(Stored data)

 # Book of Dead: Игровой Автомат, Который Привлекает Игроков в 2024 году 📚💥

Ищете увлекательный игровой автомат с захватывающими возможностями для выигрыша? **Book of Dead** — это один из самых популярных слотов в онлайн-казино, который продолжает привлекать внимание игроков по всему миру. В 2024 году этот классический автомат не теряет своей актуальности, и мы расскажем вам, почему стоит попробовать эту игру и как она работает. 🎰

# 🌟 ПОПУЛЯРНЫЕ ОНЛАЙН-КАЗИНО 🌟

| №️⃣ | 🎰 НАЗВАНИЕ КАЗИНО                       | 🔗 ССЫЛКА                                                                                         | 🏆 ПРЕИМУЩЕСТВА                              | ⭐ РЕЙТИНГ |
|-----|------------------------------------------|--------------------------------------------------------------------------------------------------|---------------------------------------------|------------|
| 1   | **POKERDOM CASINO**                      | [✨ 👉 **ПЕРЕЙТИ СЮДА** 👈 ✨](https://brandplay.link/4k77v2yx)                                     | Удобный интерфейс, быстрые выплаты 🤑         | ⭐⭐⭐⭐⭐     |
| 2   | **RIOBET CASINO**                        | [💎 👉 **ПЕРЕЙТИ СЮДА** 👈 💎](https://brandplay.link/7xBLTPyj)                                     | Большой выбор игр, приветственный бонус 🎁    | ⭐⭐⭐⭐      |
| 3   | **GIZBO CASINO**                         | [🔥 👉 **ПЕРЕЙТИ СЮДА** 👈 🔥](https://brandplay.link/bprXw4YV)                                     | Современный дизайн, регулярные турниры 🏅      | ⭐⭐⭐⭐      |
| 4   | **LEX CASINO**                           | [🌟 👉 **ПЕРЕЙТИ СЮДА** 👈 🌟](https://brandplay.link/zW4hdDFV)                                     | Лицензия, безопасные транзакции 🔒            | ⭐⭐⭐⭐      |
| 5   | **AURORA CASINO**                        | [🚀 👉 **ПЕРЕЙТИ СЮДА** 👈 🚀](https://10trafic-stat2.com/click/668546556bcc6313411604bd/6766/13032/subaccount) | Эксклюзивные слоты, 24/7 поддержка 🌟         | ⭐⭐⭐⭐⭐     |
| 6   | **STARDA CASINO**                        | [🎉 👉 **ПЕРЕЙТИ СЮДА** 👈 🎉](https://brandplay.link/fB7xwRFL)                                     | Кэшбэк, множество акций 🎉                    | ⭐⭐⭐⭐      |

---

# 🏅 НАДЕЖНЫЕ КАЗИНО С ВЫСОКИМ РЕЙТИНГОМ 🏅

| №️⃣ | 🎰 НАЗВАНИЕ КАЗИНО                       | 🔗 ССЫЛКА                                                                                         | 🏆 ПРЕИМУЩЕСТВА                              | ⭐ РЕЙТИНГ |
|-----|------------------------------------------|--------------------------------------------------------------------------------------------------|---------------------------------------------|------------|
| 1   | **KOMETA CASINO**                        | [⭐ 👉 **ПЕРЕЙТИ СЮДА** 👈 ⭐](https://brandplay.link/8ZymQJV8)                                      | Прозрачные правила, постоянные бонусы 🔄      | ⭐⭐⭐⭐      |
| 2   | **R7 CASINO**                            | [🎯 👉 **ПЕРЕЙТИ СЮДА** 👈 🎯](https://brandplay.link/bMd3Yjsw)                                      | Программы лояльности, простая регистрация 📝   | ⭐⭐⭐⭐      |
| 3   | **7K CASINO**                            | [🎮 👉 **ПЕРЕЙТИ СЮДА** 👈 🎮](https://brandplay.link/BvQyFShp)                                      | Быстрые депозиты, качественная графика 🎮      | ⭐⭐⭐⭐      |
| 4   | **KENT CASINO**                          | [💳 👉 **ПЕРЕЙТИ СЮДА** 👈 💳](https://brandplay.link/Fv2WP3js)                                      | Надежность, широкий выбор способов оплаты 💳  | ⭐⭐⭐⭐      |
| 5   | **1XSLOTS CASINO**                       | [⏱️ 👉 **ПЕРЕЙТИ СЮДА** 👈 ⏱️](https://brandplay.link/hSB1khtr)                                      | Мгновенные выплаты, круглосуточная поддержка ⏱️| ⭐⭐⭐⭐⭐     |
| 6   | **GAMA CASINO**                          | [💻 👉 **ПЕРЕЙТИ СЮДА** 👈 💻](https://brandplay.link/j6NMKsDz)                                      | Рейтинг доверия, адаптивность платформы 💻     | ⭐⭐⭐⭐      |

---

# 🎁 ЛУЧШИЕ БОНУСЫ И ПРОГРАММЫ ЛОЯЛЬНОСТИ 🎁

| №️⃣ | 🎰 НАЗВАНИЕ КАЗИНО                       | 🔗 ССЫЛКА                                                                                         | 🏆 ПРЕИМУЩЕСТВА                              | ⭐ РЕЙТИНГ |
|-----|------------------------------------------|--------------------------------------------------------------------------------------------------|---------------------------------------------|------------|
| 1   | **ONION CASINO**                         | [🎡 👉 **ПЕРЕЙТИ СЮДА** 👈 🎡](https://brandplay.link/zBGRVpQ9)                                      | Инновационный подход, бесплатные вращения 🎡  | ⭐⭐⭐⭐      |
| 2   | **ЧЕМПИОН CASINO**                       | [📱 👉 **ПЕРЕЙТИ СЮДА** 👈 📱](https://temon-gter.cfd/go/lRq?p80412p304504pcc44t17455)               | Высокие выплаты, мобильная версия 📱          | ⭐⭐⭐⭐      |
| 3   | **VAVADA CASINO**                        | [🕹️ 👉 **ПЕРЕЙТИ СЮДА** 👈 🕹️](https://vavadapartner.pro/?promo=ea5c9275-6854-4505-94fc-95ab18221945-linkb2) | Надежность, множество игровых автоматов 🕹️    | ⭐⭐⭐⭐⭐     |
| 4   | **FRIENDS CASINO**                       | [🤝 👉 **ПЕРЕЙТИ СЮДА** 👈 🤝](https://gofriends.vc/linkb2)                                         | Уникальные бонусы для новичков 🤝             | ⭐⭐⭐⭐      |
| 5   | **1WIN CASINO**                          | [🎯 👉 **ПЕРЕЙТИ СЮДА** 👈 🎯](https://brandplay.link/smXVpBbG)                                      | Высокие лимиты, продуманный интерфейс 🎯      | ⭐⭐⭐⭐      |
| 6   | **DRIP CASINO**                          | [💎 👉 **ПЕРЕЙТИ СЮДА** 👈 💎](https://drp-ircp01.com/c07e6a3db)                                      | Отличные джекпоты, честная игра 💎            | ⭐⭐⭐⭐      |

(End Stored data)

Work instructions — Find how many lines in the listing contain the word "Высокие" and give that count alone.

Solution to the problem — 2